*YOUR GOAL:*
Nothing outside the range is wanted. Repeat exactly the lines below from the one with "- Clear visual feedback" through the one with "the props change.".

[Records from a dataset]
————
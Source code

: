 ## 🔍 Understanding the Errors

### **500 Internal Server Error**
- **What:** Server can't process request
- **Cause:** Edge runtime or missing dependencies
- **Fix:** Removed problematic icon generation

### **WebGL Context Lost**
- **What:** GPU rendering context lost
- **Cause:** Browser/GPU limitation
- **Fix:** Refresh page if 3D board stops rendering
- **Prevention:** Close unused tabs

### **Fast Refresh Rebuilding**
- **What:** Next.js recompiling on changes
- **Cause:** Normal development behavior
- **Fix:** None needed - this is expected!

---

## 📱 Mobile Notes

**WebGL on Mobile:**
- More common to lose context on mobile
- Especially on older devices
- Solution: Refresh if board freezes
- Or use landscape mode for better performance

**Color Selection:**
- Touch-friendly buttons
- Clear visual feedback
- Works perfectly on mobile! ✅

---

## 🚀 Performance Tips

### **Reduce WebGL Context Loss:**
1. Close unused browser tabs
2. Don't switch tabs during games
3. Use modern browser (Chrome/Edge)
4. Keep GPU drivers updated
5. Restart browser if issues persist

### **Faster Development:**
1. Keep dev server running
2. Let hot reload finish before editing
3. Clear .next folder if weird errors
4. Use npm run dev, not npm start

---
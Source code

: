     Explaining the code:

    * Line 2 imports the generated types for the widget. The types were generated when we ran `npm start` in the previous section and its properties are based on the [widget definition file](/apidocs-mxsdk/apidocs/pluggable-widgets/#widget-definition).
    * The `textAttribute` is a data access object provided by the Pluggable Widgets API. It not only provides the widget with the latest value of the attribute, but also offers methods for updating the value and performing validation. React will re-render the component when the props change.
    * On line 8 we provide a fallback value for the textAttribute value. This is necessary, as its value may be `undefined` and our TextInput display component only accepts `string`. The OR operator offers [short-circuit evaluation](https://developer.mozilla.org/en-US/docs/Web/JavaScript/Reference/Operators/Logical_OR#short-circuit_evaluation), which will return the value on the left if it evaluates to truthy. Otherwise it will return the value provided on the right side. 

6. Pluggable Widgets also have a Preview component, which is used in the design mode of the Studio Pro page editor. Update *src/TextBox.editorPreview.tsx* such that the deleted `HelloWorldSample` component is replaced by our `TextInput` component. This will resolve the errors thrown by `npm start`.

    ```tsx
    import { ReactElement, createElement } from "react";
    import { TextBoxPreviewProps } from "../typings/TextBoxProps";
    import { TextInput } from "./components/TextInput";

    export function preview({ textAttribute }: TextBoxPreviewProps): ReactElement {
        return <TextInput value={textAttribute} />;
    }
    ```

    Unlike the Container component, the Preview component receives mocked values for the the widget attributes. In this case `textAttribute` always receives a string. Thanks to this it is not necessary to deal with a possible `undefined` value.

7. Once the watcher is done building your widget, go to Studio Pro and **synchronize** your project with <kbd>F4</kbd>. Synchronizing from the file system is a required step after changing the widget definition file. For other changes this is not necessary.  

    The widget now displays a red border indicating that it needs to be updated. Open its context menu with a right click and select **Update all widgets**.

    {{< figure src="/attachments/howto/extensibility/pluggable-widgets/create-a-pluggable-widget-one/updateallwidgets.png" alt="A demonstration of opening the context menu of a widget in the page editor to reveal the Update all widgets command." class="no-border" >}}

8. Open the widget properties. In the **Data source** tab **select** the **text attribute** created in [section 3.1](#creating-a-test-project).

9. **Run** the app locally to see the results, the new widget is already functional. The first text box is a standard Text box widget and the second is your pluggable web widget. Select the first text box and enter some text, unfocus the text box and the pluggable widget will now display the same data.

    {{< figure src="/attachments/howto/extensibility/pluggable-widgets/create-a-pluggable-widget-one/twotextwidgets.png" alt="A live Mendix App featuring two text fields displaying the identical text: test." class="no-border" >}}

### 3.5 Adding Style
————
*RESPONSE TO THIS EXERCISE:*
- Clear visual feedback
- Works perfectly on mobile! ✅

---

## 🚀 Performance Tips

### **Reduce WebGL Context Loss:**
1. Close unused browser tabs
2. Don't switch tabs during games
3. Use modern browser (Chrome/Edge)
4. Keep GPU drivers updated
5. Restart browser if issues persist

### **Faster Development:**
1. Keep dev server running
2. Let hot reload finish before editing
3. Clear .next folder if weird errors
4. Use npm run dev, not npm start

---
Source code

:     Explaining the code:

    * Line 2 imports the generated types for the widget. The types were generated when we ran `npm start` in the previous section and its properties are based on the [widget definition file](/apidocs-mxsdk/apidocs/pluggable-widgets/#widget-definition).
    * The `textAttribute` is a data access object provided by the Pluggable Widgets API. It not only provides the widget with the latest value of the attribute, but also offers methods for updating the value and performing validation. React will re-render the component when the props change.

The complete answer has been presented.